** Opening Records shown block **

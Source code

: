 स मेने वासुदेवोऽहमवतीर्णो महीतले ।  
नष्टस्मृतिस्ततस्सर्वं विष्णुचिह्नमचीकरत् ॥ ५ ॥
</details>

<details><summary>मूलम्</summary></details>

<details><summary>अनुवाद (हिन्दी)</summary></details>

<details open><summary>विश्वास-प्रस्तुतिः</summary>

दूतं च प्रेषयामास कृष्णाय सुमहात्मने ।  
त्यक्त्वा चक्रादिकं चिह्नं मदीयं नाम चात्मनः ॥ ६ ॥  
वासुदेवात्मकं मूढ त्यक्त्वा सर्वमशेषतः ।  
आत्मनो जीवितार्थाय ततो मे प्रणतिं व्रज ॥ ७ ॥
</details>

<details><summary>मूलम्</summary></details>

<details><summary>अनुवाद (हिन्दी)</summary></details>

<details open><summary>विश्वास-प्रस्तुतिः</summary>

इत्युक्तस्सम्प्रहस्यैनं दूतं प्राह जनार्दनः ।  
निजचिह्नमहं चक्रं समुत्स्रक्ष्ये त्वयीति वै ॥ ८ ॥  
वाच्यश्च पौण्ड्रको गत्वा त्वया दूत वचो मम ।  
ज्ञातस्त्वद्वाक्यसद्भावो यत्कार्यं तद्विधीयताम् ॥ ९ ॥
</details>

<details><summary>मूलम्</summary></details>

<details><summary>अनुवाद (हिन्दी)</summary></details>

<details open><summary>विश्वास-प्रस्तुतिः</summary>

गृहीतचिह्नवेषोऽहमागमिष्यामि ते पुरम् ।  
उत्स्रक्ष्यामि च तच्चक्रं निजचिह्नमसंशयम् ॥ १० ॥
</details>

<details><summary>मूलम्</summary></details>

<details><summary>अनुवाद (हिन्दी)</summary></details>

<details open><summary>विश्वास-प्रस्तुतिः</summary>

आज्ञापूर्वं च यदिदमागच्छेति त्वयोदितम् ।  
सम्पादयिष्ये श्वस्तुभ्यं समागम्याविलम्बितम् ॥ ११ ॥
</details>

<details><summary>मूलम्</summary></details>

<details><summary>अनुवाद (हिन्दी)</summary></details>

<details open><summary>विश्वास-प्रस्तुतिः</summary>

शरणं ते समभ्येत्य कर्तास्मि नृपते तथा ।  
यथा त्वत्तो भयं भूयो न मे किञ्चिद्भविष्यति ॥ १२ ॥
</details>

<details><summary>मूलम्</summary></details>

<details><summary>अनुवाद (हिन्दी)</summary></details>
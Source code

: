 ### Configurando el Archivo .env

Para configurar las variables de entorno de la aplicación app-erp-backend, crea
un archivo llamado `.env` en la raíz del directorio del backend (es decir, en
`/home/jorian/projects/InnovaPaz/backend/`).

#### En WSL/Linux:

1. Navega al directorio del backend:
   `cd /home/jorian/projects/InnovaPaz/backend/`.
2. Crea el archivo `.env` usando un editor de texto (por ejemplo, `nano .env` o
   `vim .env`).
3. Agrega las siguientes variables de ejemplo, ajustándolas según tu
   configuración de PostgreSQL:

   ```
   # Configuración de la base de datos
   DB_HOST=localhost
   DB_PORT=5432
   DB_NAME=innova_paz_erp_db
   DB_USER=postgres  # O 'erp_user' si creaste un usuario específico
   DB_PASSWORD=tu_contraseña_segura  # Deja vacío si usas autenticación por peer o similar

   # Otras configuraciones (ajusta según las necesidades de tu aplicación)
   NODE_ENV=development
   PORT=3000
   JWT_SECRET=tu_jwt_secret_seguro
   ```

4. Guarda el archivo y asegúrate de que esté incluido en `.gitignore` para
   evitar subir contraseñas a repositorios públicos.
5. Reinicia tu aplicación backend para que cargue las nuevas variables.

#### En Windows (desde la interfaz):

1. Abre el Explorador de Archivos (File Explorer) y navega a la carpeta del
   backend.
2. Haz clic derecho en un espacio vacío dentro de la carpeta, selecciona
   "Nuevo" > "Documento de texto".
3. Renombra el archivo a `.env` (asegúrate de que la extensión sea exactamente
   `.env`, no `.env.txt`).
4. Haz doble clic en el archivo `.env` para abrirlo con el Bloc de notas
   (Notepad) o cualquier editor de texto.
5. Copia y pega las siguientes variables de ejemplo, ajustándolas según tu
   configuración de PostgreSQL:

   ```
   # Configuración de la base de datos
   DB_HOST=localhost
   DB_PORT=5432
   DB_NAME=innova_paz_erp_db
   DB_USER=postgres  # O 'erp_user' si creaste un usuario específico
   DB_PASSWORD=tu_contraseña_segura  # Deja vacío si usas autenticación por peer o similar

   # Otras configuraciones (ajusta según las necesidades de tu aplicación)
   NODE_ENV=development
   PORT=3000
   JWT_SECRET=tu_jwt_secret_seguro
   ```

** Closing Records shown block **

▶ **What you will do**: Take the entries above and copy out all lines with the string "editor".

▶ **Expected output**:
2. Crea el archivo `.env` usando un editor de texto (por ejemplo, `nano .env` o
   (Notepad) o cualquier editor de texto.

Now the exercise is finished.